[[ RECORDED DATA, beginning ]]

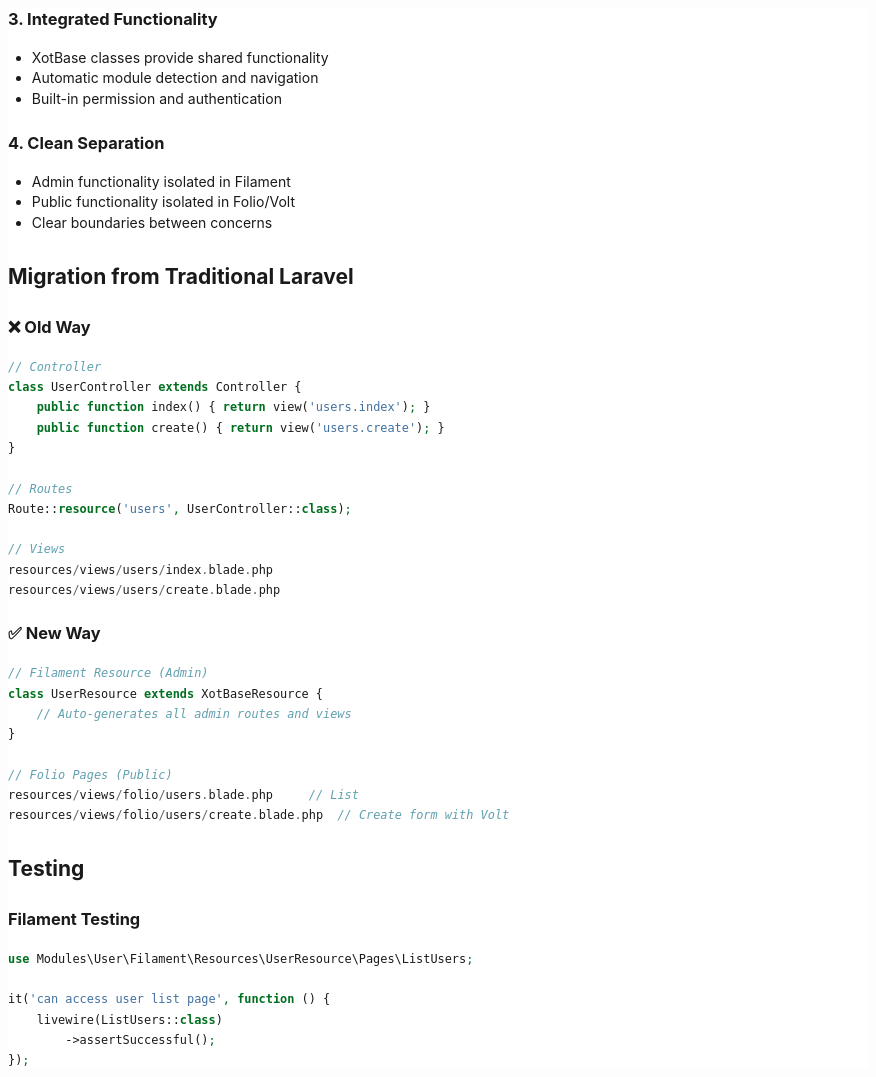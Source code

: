 ### 3. Integrated Functionality
- XotBase classes provide shared functionality
- Automatic module detection and navigation
- Built-in permission and authentication

### 4. Clean Separation
- Admin functionality isolated in Filament
- Public functionality isolated in Folio/Volt
- Clear boundaries between concerns

## Migration from Traditional Laravel

### ❌ Old Way
```php
// Controller
class UserController extends Controller {
    public function index() { return view('users.index'); }
    public function create() { return view('users.create'); }
}

// Routes
Route::resource('users', UserController::class);

// Views
resources/views/users/index.blade.php
resources/views/users/create.blade.php
```

### ✅ New Way
```php
// Filament Resource (Admin)
class UserResource extends XotBaseResource {
    // Auto-generates all admin routes and views
}

// Folio Pages (Public)
resources/views/folio/users.blade.php     // List
resources/views/folio/users/create.blade.php  // Create form with Volt
```

## Testing

### Filament Testing
```php
use Modules\User\Filament\Resources\UserResource\Pages\ListUsers;

it('can access user list page', function () {
    livewire(ListUsers::class)
        ->assertSuccessful();
});
```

[[ RECORDED DATA, end ]]

**WHAT THE TASK REQUIRES:** In the listing, find every line with the word "ListUsers" and return it.

**ANSWER FOR THIS EXERCISE:**
use Modules\User\Filament\Resources\UserResource\Pages\ListUsers;
    livewire(ListUsers::class)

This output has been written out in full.